Supplied entries
+ + + + + + +

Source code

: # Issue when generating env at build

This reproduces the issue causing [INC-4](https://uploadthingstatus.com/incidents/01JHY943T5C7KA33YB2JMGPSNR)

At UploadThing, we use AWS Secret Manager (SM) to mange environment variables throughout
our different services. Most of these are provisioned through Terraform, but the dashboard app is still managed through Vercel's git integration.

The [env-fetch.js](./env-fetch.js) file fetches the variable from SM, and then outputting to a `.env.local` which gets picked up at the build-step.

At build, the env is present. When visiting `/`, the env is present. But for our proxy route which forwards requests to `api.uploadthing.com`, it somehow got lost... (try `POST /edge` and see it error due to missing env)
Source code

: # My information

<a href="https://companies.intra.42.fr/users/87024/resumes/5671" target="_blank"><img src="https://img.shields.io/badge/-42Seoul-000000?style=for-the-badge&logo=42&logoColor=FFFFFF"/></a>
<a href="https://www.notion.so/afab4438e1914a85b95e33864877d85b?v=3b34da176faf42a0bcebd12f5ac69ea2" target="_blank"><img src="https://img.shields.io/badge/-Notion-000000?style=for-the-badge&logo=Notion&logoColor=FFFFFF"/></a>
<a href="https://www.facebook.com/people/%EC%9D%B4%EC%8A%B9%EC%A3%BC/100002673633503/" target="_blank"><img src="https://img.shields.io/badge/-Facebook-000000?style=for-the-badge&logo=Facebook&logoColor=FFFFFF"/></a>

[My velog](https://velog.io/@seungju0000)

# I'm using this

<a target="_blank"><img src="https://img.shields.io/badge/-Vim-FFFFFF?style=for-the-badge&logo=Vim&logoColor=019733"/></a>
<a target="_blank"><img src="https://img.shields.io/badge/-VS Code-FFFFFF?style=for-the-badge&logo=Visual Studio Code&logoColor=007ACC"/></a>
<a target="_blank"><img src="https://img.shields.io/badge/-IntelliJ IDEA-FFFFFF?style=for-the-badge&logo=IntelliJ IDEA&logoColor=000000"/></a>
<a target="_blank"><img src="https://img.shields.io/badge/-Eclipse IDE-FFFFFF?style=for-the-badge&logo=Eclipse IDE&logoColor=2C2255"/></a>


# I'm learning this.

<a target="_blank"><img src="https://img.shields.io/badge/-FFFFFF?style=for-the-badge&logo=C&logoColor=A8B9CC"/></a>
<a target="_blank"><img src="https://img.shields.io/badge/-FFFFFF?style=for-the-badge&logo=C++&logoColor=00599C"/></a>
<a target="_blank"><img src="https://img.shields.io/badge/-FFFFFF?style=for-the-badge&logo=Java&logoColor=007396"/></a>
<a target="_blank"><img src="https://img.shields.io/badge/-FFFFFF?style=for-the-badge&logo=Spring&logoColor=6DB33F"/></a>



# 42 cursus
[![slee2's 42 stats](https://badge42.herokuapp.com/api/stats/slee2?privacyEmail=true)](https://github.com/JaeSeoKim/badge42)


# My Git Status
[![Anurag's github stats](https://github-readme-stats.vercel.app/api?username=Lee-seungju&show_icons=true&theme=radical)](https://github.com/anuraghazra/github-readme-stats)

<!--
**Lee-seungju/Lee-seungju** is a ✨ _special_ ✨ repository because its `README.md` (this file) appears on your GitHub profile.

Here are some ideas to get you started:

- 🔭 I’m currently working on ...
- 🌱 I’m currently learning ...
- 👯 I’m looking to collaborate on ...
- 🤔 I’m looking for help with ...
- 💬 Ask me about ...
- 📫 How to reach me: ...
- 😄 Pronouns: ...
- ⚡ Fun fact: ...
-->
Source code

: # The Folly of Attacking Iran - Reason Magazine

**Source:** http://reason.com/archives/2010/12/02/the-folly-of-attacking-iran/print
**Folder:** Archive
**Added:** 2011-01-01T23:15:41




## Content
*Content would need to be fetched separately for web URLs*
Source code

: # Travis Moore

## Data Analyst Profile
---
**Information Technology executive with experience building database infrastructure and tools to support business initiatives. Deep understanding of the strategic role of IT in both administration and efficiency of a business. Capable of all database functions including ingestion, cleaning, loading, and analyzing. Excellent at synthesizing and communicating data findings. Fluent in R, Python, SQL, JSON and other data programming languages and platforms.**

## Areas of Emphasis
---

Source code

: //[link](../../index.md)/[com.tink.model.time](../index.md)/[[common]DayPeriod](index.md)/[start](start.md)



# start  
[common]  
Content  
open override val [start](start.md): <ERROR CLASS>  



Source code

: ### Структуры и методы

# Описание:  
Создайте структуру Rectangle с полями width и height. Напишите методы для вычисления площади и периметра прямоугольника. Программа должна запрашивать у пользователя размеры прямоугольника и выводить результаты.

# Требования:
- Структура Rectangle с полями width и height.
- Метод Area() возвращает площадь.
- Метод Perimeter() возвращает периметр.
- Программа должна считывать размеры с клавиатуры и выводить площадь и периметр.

+ + + + + + +

Among the records, find every line with the word "выводить" and copy it.

Finished exercise
Создайте структуру Rectangle с полями width и height. Напишите методы для вычисления площади и периметра прямоугольника. Программа должна запрашивать у пользователя размеры прямоугольника и выводить результаты.
- Программа должна считывать размеры с клавиатуры и выводить площадь и периметр.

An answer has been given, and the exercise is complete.